- [WHAT IS NEEDED]: The records that follow are to be transcribed exactly.

- [RECORD EXTRACTS]:
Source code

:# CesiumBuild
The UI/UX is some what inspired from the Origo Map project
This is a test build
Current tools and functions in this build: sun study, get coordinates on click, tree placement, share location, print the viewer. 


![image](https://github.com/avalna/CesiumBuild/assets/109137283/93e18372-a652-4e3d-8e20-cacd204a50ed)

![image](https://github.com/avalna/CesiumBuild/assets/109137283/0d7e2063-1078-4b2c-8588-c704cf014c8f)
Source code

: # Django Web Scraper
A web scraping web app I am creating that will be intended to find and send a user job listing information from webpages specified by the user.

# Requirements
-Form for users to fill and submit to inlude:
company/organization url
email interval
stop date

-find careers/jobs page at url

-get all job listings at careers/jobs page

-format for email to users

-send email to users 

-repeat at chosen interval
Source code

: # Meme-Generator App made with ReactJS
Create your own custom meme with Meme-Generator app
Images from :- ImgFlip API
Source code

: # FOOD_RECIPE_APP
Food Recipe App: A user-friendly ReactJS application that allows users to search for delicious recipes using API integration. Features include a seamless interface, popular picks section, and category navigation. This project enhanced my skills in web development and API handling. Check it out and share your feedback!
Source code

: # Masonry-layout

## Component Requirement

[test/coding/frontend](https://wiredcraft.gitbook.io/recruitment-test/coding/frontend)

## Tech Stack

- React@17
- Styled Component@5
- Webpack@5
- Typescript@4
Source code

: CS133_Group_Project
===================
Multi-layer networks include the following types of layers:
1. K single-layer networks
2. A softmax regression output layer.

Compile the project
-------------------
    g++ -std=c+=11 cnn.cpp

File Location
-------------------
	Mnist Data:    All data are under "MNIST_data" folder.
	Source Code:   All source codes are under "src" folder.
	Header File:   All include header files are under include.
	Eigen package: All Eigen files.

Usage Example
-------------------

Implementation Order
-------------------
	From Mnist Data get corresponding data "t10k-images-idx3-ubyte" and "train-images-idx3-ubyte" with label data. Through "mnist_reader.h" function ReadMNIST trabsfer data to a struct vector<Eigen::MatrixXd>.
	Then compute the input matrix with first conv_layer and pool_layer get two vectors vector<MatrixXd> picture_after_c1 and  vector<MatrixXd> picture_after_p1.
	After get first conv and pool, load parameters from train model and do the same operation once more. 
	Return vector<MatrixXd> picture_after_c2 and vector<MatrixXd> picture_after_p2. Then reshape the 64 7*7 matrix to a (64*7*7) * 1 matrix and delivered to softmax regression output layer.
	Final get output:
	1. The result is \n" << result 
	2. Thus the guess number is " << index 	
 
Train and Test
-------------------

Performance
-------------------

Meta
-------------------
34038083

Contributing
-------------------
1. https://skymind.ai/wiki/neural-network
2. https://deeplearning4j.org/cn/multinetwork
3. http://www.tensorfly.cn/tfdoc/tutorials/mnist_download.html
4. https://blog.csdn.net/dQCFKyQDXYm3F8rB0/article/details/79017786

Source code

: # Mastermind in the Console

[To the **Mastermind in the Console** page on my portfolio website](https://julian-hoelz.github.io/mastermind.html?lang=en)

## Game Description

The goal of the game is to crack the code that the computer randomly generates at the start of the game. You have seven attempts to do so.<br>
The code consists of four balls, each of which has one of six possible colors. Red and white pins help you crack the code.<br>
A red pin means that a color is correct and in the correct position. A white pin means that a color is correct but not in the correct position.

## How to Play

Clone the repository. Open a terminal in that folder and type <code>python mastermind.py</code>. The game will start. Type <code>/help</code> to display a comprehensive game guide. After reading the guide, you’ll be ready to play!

- [SOLUTION TO THE PROBLEM]:
Source code

:# CesiumBuild
The UI/UX is some what inspired from the Origo Map project
This is a test build
Current tools and functions in this build: sun study, get coordinates on click, tree placement, share location, print the viewer. 


![image](https://github.com/avalna/CesiumBuild/assets/109137283/93e18372-a652-4e3d-8e20-cacd204a50ed)

![image](https://github.com/avalna/CesiumBuild/assets/109137283/0d7e2063-1078-4b2c-8588-c704cf014c8f)
Source code

: # Django Web Scraper
A web scraping web app I am creating that will be intended to find and send a user job listing information from webpages specified by the user.

# Requirements
-Form for users to fill and submit to inlude:
company/organization url
email interval
stop date

-find careers/jobs page at url

-get all job listings at careers/jobs page

-format for email to users

-send email to users 

-repeat at chosen interval
Source code

: # Meme-Generator App made with ReactJS
Create your own custom meme with Meme-Generator app
Images from :- ImgFlip API
Source code

: # FOOD_RECIPE_APP
Food Recipe App: A user-friendly ReactJS application that allows users to search for delicious recipes using API integration. Features include a seamless interface, popular picks section, and category navigation. This project enhanced my skills in web development and API handling. Check it out and share your feedback!
Source code

: # Masonry-layout

## Component Requirement

[test/coding/frontend](https://wiredcraft.gitbook.io/recruitment-test/coding/frontend)

## Tech Stack

- React@17
- Styled Component@5
- Webpack@5
- Typescript@4
Source code

: CS133_Group_Project
===================
Multi-layer networks include the following types of layers:
1. K single-layer networks
2. A softmax regression output layer.

Compile the project
-------------------
    g++ -std=c+=11 cnn.cpp

File Location
-------------------
	Mnist Data:    All data are under "MNIST_data" folder.
	Source Code:   All source codes are under "src" folder.
	Header File:   All include header files are under include.
	Eigen package: All Eigen files.

Usage Example
-------------------

Implementation Order
-------------------
	From Mnist Data get corresponding data "t10k-images-idx3-ubyte" and "train-images-idx3-ubyte" with label data. Through "mnist_reader.h" function ReadMNIST trabsfer data to a struct vector<Eigen::MatrixXd>.
	Then compute the input matrix with first conv_layer and pool_layer get two vectors vector<MatrixXd> picture_after_c1 and  vector<MatrixXd> picture_after_p1.
	After get first conv and pool, load parameters from train model and do the same operation once more. 
	Return vector<MatrixXd> picture_after_c2 and vector<MatrixXd> picture_after_p2. Then reshape the 64 7*7 matrix to a (64*7*7) * 1 matrix and delivered to softmax regression output layer.
	Final get output:
	1. The result is \n" << result 
	2. Thus the guess number is " << index 	
 
Train and Test
-------------------

Performance
-------------------

Meta
-------------------
34038083

Contributing
-------------------
1. https://skymind.ai/wiki/neural-network
2. https://deeplearning4j.org/cn/multinetwork
3. http://www.tensorfly.cn/tfdoc/tutorials/mnist_download.html
4. https://blog.csdn.net/dQCFKyQDXYm3F8rB0/article/details/79017786

Source code

: # Mastermind in the Console

[To the **Mastermind in the Console** page on my portfolio website](https://julian-hoelz.github.io/mastermind.html?lang=en)

## Game Description

The goal of the game is to crack the code that the computer randomly generates at the start of the game. You have seven attempts to do so.<br>
The code consists of four balls, each of which has one of six possible colors. Red and white pins help you crack the code.<br>
A red pin means that a color is correct and in the correct position. A white pin means that a color is correct but not in the correct position.

## How to Play

Clone the repository. Open a terminal in that folder and type <code>python mastermind.py</code>. The game will start. Type <code>/help</code> to display a comprehensive game guide. After reading the guide, you’ll be ready to play!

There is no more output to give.